Heat the sesame oil in a wok and stir fry the pork until done, about 5 minutes. Add onions, garlic, soy sauce, oyster sauce and cornstarch and stir to thoroughly mix. Simmer until all ingredients are tender and the sauce is slightly thickened. Allow to cool. 


Punch down the dough and knead for about 2 minutes. Divide into 8 equal pieces and flatten each piece into a 4 inch disk. Place 1 tbsp of the filling in the center of each disk and fold the edges toward the center to form a bun. Place seam side down on a foil lined baking sheet, and allow to rise for 20 to 30 minutes. Bake for 12 to 15 minutes at 375, or until puffy and golden brown. Remove from the oven and brush with remaining melted butter.


----------



## Garband (May 26, 2008)

Maybe they use bleached flour? I'm not sure if all all-purpose flour is bleached, but on my bag it says that it's bleached.


----------



## Katie H (May 26, 2008)

Garband said:


> Maybe they use bleached flour? I'm not sure if all all-purpose flour is bleached, but on my bag it says that it's bleached.

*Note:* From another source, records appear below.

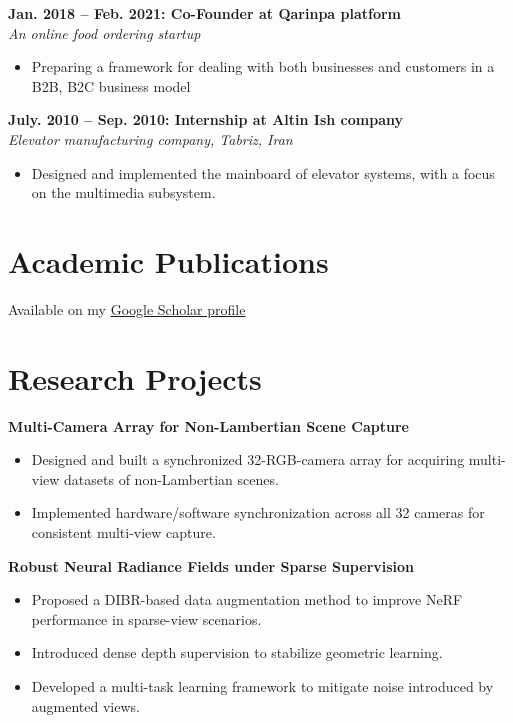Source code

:\documentclass[11pt,a4paper]{article}
\newcommand{\blueitem}[1]{\textcolor{subtitleblue}{\textbf{#1}}}
\begin{document}
\blueitem{Jan. 2018 -- Feb. 2021: Co-Founder at Qarinpa platform} \\
\textit{An online food ordering startup}
\begin{itemize}
    \item Preparing a framework for dealing with both businesses and customers in a B2B, B2C business model
\end{itemize}

\blueitem{July. 2010 -- Sep. 2010: Internship at Altin Ish company} \\
\textit{Elevator manufacturing company, Tabriz, Iran}
\begin{itemize}
    \item Designed and implemented the mainboard of elevator systems, with a focus on the multimedia subsystem.
\end{itemize}

\section*{Academic Publications}

Available on my \href{https://scholar.google.com/citations?user=gzbZN8MAAAAJ&hl=en}{Google Scholar profile}

\section*{Research Projects}

\textbf{Multi-Camera Array for Non-Lambertian Scene Capture}
\begin{itemize}
    \item Designed and built a synchronized 32-RGB-camera array for acquiring multi-view datasets of non-Lambertian scenes.
    \item Implemented hardware/software synchronization across all 32 cameras for consistent multi-view capture.
\end{itemize}

\textbf{Robust Neural Radiance Fields under Sparse Supervision}
\begin{itemize}
    \item Proposed a DIBR-based data augmentation method to improve NeRF performance in sparse-view scenarios.
    \item Introduced dense depth supervision to stabilize geometric learning.
    \item Developed a multi-task learning framework to mitigate noise introduced by augmented views.
\end{itemize}
\end{document}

All-purpose flour comes in both bleached  and unbleached versions.


----------



## pavlova (May 27, 2008)

I just finished reading Crabapple Bakery Cupcake book, written by an Austrailian baker, and it in any "white flour" is presumed to be cake flour.  If you are looking for a lighter outcome, perhaps give the recipe a try with cake flour.

Good luck!


----------